## WHAT YOU SHOULD DO
Below are several records. Retype exactly those lines running from the one with "In other words, the" through the one with "symmetry, while fields", end lines included, and no others.

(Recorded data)
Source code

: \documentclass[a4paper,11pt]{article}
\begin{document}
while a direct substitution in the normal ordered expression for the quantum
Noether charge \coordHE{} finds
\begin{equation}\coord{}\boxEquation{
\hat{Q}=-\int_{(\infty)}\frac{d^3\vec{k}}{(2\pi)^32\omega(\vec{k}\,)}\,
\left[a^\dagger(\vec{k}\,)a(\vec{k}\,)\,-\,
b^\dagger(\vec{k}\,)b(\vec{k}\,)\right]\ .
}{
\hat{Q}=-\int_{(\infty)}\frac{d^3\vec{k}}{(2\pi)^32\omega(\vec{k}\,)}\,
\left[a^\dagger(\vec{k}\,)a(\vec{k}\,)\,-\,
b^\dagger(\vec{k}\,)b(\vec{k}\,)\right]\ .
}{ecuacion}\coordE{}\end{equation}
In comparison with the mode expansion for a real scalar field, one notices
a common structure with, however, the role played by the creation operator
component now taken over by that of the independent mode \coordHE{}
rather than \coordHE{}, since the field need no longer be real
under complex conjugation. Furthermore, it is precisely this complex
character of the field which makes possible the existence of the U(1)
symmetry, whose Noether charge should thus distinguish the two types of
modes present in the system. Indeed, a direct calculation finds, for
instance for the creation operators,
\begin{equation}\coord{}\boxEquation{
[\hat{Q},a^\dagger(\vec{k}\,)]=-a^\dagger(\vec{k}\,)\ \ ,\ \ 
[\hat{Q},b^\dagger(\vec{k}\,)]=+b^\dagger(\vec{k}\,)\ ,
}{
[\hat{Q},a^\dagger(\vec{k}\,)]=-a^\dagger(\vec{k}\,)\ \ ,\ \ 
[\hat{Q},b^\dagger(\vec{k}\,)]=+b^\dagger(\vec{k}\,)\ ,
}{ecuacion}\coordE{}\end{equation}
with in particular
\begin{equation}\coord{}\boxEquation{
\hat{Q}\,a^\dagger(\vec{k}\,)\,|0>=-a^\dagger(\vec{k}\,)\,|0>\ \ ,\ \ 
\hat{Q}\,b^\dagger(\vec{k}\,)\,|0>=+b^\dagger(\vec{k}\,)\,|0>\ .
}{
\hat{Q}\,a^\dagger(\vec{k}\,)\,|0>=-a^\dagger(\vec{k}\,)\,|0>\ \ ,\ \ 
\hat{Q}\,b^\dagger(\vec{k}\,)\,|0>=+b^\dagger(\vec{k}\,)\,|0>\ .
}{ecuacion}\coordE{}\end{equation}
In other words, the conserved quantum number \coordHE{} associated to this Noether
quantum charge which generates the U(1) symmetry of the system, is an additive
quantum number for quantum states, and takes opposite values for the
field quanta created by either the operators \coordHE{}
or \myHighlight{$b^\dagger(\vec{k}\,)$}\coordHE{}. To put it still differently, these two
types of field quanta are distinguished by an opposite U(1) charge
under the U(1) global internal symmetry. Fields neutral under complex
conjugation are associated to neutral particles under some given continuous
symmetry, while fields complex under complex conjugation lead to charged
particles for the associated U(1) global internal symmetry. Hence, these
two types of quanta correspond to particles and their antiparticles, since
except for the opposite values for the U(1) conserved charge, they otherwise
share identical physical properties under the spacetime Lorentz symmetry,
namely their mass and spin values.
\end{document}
* * *
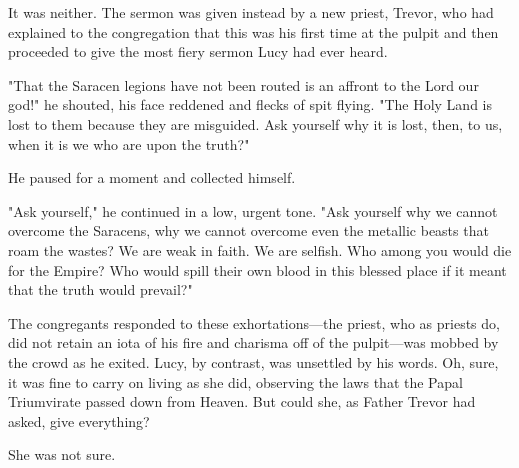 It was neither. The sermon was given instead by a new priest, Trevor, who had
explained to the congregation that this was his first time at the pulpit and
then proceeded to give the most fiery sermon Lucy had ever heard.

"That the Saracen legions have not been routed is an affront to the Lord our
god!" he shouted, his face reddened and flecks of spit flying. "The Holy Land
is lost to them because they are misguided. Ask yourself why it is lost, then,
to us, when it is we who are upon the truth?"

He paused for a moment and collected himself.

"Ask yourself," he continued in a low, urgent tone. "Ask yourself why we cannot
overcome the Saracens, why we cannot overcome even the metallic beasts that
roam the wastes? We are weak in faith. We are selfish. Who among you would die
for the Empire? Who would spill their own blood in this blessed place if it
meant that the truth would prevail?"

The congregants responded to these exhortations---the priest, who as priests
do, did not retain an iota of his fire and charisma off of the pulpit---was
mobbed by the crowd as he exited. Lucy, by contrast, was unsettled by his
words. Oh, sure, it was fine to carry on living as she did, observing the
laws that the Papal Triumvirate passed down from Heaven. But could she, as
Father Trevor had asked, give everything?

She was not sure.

## EXPECTED OUTPUT
In other words, the conserved quantum number \coordHE{} associated to this Noether
quantum charge which generates the U(1) symmetry of the system, is an additive
quantum number for quantum states, and takes opposite values for the
field quanta created by either the operators \coordHE{}
or \myHighlight{$b^\dagger(\vec{k}\,)$}\coordHE{}. To put it still differently, these two
types of field quanta are distinguished by an opposite U(1) charge
under the U(1) global internal symmetry. Fields neutral under complex
conjugation are associated to neutral particles under some given continuous
symmetry, while fields complex under complex conjugation lead to charged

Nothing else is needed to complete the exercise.